Master Data Management

Recently I had the pleasure of discussing with a prospective client the
bulky subject of Master Data Management (MDM). In this situation the
client was considering a variety of MDM solutions and wanted some
specific direction into which technology/vendor to choose from.
Now it is no secret that I tend to favor Microsoft products but in this
case the platform already in place was Oracle so naturally, I wanted to
give them more general advice instead of just pushing MS MDM.
There are quite a few upfront activities that must be done regardless
of which products you are going to use. I've listed some introductory
efforts that need to be done earlier in the process and that can be
done before production selection.
- Governance
To get the ball rolling, you really need to figure out what data you
are talking about, where it lives, who thinks they own it now, and what
organization you need to address this effort. Here are some suggestions
on how to make this go smoothly:
- Identify External Data Ownership
Often there will be multiple owners identified for the same data. Being
able to identify these different uses in their various applications is
a significant lever used throughout the rest of the process. Without a
clear understanding of where the data is currently 'owned' and its
criticality to various applications, mis-matched expectations will
cause problems.
- Formalize Ownership in MDM
This often requires
significant negotiation and compromise from the various stakeholders.

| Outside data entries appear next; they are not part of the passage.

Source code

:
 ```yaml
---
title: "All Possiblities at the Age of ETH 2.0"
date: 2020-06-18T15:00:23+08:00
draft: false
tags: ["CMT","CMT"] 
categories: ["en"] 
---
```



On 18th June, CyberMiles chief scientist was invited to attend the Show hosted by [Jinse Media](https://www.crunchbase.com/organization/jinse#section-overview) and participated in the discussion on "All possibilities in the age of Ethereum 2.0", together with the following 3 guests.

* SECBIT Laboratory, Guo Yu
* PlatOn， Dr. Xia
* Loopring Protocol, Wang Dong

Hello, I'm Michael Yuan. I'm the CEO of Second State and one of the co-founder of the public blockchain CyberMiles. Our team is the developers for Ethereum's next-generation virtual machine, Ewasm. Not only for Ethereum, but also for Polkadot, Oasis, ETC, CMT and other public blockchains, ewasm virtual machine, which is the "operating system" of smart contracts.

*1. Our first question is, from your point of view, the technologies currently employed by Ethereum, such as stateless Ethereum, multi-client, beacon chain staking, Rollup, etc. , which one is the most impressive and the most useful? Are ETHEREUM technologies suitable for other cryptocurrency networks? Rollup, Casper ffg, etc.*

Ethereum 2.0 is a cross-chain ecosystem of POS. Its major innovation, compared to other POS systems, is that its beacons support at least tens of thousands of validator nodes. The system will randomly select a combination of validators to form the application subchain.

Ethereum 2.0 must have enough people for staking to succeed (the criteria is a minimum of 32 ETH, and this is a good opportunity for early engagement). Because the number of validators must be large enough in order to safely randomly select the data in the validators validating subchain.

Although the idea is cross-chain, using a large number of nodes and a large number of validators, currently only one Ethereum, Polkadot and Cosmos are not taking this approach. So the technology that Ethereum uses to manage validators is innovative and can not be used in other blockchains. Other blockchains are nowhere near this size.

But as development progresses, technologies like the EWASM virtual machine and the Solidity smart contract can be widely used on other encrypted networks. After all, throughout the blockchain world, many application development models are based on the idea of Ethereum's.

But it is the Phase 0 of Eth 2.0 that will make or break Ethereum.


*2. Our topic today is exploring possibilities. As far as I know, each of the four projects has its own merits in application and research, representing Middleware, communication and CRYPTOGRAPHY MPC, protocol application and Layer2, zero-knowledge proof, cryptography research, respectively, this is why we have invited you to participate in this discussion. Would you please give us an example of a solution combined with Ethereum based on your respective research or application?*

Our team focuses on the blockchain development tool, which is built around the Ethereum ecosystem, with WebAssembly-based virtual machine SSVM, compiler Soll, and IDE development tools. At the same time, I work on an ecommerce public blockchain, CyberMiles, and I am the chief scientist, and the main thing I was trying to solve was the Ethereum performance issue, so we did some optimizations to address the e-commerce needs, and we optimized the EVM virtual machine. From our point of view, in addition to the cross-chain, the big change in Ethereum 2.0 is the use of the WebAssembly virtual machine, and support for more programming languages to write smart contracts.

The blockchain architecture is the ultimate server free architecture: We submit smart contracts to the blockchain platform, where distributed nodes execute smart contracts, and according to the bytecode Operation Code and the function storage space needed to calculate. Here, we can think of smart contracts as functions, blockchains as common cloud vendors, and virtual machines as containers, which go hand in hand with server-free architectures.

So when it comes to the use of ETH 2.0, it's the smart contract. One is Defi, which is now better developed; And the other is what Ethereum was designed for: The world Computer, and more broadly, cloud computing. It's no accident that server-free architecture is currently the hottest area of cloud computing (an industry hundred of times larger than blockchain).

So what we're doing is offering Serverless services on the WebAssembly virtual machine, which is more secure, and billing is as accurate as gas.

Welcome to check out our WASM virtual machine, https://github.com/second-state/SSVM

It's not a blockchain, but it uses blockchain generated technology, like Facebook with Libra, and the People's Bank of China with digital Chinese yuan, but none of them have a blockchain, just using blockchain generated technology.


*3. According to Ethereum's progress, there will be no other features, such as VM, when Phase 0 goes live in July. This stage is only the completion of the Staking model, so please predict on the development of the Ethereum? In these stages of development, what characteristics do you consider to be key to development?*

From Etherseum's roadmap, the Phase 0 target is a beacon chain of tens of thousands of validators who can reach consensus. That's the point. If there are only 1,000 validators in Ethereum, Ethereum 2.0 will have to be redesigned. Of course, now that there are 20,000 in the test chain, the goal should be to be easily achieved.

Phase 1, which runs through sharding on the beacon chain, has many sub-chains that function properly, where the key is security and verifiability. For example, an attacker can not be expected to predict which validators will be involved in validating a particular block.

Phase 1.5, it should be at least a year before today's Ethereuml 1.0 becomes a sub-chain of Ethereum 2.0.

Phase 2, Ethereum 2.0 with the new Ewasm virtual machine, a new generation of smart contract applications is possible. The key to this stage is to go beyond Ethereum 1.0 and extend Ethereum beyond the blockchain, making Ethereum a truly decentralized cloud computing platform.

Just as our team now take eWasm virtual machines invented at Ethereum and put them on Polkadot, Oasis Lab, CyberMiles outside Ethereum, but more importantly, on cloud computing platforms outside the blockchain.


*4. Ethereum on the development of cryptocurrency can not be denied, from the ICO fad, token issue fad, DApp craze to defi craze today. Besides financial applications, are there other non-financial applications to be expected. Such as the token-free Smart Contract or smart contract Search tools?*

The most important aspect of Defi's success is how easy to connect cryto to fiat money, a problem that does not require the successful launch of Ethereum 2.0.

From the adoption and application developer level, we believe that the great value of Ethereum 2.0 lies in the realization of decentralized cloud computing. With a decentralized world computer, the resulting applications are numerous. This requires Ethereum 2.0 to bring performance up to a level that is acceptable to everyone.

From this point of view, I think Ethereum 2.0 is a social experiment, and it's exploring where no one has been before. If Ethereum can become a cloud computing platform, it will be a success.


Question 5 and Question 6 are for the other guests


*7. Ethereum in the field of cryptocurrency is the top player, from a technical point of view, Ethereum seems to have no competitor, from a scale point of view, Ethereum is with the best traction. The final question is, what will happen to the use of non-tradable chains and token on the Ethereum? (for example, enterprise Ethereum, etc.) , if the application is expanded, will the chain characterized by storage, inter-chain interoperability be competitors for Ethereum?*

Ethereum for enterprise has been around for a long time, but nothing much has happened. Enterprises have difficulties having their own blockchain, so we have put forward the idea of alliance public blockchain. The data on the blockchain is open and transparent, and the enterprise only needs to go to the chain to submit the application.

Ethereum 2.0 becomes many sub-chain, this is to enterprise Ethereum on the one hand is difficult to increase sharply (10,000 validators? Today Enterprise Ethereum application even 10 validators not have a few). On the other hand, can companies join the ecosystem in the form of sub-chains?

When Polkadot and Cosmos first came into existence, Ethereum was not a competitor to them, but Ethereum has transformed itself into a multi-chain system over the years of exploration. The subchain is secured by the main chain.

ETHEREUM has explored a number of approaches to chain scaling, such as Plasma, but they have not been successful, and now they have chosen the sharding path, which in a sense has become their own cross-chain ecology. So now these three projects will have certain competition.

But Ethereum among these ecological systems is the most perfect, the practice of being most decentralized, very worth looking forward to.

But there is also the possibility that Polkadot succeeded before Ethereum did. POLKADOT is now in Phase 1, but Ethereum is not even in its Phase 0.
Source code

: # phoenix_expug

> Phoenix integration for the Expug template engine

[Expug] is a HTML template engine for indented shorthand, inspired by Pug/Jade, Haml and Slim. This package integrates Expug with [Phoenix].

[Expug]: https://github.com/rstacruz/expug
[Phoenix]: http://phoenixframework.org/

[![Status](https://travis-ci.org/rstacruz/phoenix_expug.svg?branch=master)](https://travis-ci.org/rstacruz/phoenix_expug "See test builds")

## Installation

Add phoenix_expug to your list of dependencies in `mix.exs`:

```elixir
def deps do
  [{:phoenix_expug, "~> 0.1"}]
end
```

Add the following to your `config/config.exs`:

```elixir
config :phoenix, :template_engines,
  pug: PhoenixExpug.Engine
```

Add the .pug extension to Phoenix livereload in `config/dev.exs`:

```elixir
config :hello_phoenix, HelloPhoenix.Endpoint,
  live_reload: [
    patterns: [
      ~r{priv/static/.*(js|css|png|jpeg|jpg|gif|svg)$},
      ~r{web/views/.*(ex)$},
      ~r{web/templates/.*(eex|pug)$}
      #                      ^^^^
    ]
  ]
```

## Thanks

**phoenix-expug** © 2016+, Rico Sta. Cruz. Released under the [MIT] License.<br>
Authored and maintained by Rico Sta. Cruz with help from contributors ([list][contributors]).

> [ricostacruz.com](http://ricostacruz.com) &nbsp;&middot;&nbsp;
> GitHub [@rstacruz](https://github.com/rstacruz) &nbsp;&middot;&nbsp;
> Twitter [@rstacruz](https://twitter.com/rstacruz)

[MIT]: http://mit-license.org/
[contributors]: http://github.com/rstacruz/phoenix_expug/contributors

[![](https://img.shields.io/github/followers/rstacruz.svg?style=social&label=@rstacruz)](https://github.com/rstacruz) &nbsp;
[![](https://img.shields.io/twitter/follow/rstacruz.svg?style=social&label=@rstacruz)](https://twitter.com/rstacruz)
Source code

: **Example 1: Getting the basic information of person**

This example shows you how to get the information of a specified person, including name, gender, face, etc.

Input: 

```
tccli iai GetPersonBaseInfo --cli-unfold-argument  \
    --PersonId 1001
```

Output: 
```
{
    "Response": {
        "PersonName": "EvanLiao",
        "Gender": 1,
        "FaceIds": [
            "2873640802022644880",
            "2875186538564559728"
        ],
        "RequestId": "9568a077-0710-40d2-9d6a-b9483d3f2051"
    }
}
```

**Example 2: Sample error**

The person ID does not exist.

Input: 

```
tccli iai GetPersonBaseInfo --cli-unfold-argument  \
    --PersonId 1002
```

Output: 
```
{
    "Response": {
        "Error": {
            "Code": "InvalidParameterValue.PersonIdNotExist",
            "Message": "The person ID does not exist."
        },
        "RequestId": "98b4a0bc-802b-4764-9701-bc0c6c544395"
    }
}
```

In organizations where the inter-organization trust level is high, this
is more straight-forward. In some environments, only a top-down
directive will accomplish this. Whichever tactic is used, establishing
formal ownership is a prerequisite for success.
- Identify Data Domains
This sounds a lot easier than it
always ends of being. Attributes utilized by disparate systems often
have subtleties in their definitions which must be accommodated. Being
able to provide synonym mapping and transition approaches is imperative
to keeping comfort levels high between organizations.
- Formalize Domain Administration Process
Having an
established (and hopefully standardized!) set of processes to perform
CRUD operations on domains can take the stress out of relationships
where trust levels are sub par between applications.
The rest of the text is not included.